If you are just looking to plot, converting to long form with tidyr
(and dplyr
) and then plotting with ggplot2
is probably the best starting point.
If you have only a small number of variables, you could just use facet_wrap
to split the boxplots by measure. Because you didn't provide reproducible data, I am using the mtcars
data, substituting "gear" for your time point, and limiting to just the numeric values to compare. select
is picking the columns I want to use, then gather
converts them to long format before passing to ggplot
mtcars %>%
select(gear, mpg, disp:qsec) %>%
gather(Measure, Value, -gear) %>%
ggplot(aes(x = factor(gear)
, y = Value)) +
geom_boxplot() +
facet_wrap(~Measure
, scales = "free_y")

Now, with 229 variables, that is not going to be a readable plot. Instead, you may want to look at facet_multiple
from ggplus
which spreads facets over multiple pages. Here, I am using it to put one per "page" which you can either view in the viewer, or save, depending on your needs.
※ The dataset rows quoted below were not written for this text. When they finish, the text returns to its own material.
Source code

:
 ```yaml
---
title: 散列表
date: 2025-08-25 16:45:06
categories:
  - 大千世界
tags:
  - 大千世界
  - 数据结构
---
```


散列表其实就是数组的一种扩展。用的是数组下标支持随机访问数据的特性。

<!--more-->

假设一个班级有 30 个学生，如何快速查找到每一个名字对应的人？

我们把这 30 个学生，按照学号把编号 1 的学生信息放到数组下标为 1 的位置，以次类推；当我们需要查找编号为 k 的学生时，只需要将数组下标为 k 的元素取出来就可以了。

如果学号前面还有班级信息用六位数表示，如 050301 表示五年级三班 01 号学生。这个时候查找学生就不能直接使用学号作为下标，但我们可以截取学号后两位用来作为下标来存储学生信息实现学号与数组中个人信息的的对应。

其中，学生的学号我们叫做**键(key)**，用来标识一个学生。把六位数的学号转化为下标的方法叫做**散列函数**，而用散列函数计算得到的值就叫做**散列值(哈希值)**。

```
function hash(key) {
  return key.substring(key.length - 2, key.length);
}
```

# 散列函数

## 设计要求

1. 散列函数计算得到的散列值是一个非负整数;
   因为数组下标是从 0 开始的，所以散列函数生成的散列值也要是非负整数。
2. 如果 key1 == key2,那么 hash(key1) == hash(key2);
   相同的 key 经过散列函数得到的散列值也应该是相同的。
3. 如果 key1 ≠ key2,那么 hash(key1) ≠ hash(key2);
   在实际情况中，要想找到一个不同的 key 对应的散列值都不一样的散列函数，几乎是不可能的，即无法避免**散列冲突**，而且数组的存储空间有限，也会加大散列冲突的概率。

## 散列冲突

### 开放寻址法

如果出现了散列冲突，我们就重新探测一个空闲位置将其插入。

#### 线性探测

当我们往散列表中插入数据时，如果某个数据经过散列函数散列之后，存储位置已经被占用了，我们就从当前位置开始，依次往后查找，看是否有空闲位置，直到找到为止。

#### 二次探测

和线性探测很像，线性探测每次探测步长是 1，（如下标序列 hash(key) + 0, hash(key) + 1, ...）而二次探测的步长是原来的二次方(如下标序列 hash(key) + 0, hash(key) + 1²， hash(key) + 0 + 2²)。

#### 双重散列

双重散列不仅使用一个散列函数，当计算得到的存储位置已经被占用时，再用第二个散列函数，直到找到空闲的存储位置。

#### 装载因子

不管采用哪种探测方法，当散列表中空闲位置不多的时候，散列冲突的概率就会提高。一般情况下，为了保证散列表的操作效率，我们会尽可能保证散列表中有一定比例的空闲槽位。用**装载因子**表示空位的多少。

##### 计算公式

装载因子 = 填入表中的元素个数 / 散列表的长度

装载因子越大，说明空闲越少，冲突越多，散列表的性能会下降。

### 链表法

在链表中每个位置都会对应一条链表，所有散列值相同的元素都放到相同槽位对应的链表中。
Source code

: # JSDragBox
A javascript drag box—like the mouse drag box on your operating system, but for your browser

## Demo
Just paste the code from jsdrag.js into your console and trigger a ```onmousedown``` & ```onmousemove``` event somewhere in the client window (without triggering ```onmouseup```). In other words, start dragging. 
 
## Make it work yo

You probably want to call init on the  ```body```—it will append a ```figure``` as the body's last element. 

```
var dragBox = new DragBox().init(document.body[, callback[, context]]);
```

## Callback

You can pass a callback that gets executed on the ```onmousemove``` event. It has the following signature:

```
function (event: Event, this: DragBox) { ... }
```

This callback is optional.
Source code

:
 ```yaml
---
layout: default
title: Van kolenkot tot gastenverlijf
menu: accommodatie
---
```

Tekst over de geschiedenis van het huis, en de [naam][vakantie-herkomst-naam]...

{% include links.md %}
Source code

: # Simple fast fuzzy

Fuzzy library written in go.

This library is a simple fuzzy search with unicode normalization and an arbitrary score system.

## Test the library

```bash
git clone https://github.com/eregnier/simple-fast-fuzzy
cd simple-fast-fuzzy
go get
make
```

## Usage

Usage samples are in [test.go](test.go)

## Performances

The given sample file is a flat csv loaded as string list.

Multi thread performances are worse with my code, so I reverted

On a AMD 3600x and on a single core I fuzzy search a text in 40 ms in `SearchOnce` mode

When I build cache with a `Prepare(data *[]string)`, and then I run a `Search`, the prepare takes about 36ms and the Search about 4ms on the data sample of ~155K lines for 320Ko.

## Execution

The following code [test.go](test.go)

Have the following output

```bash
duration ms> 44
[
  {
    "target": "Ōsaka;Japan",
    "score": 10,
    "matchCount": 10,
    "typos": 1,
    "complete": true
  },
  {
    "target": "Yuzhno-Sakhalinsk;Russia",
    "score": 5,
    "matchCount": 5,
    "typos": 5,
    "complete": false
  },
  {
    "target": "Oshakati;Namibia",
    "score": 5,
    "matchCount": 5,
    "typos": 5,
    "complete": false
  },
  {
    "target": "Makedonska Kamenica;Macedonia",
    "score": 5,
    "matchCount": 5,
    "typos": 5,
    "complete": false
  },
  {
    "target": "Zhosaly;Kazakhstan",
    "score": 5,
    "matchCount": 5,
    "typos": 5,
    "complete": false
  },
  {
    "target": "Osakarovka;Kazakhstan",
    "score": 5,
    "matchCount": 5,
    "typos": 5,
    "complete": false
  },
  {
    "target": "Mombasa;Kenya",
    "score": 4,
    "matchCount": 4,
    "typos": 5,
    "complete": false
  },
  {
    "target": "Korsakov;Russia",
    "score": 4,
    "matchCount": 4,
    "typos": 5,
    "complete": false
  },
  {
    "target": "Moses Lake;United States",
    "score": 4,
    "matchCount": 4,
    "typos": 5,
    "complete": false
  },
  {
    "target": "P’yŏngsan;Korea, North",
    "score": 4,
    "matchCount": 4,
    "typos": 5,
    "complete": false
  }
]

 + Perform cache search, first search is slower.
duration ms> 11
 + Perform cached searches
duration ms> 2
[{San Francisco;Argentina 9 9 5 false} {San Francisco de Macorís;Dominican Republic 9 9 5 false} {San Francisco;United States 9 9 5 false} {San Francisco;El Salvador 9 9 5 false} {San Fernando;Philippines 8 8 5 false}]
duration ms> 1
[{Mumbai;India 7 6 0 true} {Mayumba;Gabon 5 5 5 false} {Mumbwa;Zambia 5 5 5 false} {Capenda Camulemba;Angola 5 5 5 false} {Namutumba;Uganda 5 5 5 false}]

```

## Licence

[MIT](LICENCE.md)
First, save the base plot (with no facetting):
basePlot <-
mtcars %>%
select(gear, mpg, disp:qsec) %>%
gather(Measure, Value, -gear) %>%
ggplot(aes(x = factor(gear)
, y = Value)) +
geom_boxplot()
Then, use it as an argument to facet_multiple
:
facet_multiple(basePlot, "Measure"
, nrow = 1
, ncol = 1
, scales = "free_y")
Will generate the same panels as above, but with one per page (changing nrow
and ncol
can increase the number of facets shown per page).